A ofensiva da AfD nos EUA tem dado resultados. O secretário de Estado dos EUA, Marco Rubio, chamou a classificação da AfD como uma organização “comprovadamente de extrema direita”, feita pelo serviço secreto interno da Alemanha em maio, de “tirania disfarçada”. Vance chamou a AfD de “o partido mais popular da Alemanha”.

Essa recente proximidade da AfD com o movimento trumpista Maga (Make America Great Again) e o Partido Republicano será novamente visível no próximo sábado, durante o baile anual do Clube dos Jovens Republicanos de Nova York. Ao lado de membros do Partido Republicano estará novamente uma delegação da AfD, incluindo o porta-voz de política externa Markus Frohnmaier.
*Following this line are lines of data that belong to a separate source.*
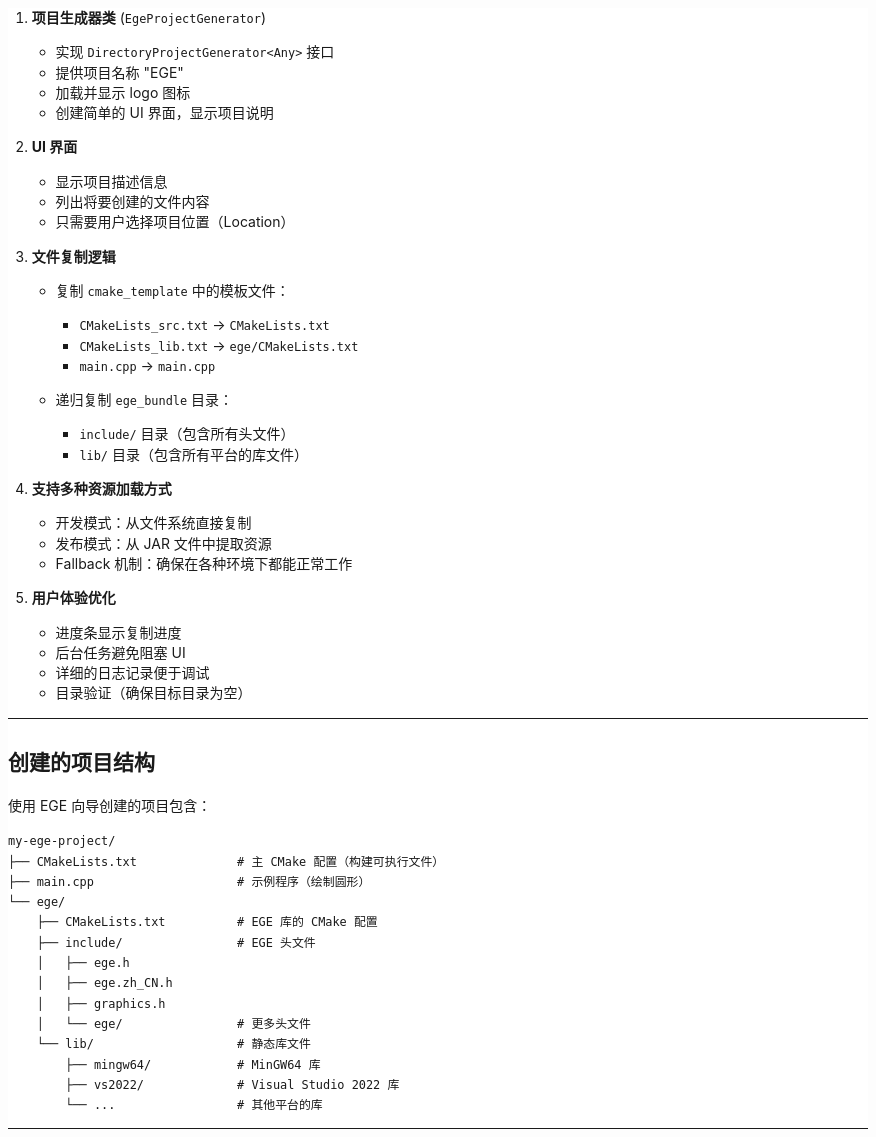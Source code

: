 1. **项目生成器类** (`EgeProjectGenerator`)
   - 实现 `DirectoryProjectGenerator<Any>` 接口
   - 提供项目名称 "EGE"
   - 加载并显示 logo 图标
   - 创建简单的 UI 界面，显示项目说明

2. **UI 界面**
   - 显示项目描述信息
   - 列出将要创建的文件内容
   - 只需要用户选择项目位置（Location）

3. **文件复制逻辑**
   - 复制 `cmake_template` 中的模板文件：
     - `CMakeLists_src.txt` → `CMakeLists.txt`
     - `CMakeLists_lib.txt` → `ege/CMakeLists.txt`
     - `main.cpp` → `main.cpp`
   
   - 递归复制 `ege_bundle` 目录：
     - `include/` 目录（包含所有头文件）
     - `lib/` 目录（包含所有平台的库文件）

4. **支持多种资源加载方式**
   - 开发模式：从文件系统直接复制
   - 发布模式：从 JAR 文件中提取资源
   - Fallback 机制：确保在各种环境下都能正常工作

5. **用户体验优化**
   - 进度条显示复制进度
   - 后台任务避免阻塞 UI
   - 详细的日志记录便于调试
   - 目录验证（确保目标目录为空）

---

## 创建的项目结构

使用 EGE 向导创建的项目包含：

```
my-ege-project/
├── CMakeLists.txt              # 主 CMake 配置（构建可执行文件）
├── main.cpp                    # 示例程序（绘制圆形）
└── ege/
    ├── CMakeLists.txt          # EGE 库的 CMake 配置
    ├── include/                # EGE 头文件
    │   ├── ege.h
    │   ├── ege.zh_CN.h
    │   ├── graphics.h
    │   └── ege/                # 更多头文件
    └── lib/                    # 静态库文件
        ├── mingw64/            # MinGW64 库
        ├── vs2022/             # Visual Studio 2022 库
        └── ...                 # 其他平台的库
```

---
Segundo a revista Politico, ele será recebido como convidado de honra e homenageado no evento.

Ideias semelhantes

A aproximação reflete a convergência de ideias entre a AfD e o movimento trumpista Maga (Make America Great Again), particularmente em relação à imigração, às críticas contra a imprensa, o judiciário e o “establishment político” e à acusação de que sofrem repressão por parte de outras forças políticas. Trump, assim como a AfD, defende a “ruptura”.

Elon Musk, um aliado do Maga, fez campanha para a AfD antes da eleição nacional de fevereiro passado e declarou apoio a partidos da ultradireita em vários países europeus. Ele também foi criticado por um gesto que muitos observadores interpretaram como uma saudação nazista.

A AfD passou a ver no governo Trump um aliado depois da Conferência de Segurança de Munique, em fevereiro passado, quando Vance acusou os governos europeus de censurarem a liberdade de expressão e reprimirem rivais políticos.

Intromissão na política interna

A nova estratégia de segurança dos EUA reforça essas críticas: ela lamenta uma suposta perda de democracia e liberdade de expressão na Europa e pede uma mudança de rumo.

Trechos do documento ecoam claramente o discurso da AfD, por exemplo ao afirmar que, se as “tendências atuais continuarem, o continente estará irreconhecível em 20 anos ou menos”, dando como exemplo “atividades da UE e de outros organismos que minam a liberdade política e a soberania; políticas migratórias que estão transformando o continente e criando conflitos; censura da liberdade de expressão e supressão da oposição política; queda nas taxas de natalidade; e perda de identidades nacionais e de autoconfiança”.

Porém, a “crescente influência de partidos patrióticos europeus” dá “motivo para grande otimismo”, afirma o documento. É uma clara alusão à AfD e outros partidos de ultradireita da Europa.

O especialista em política externa Norbert Röttgen, do partido conservador alemão CDU, é taxativo: o governo Trump tem o claro objetivo de influenciar a política interna de países europeus e quer, “para isso, cooperar com os inimigos locais da democracia liberal na Europa – no caso da Alemanha, a AfD.”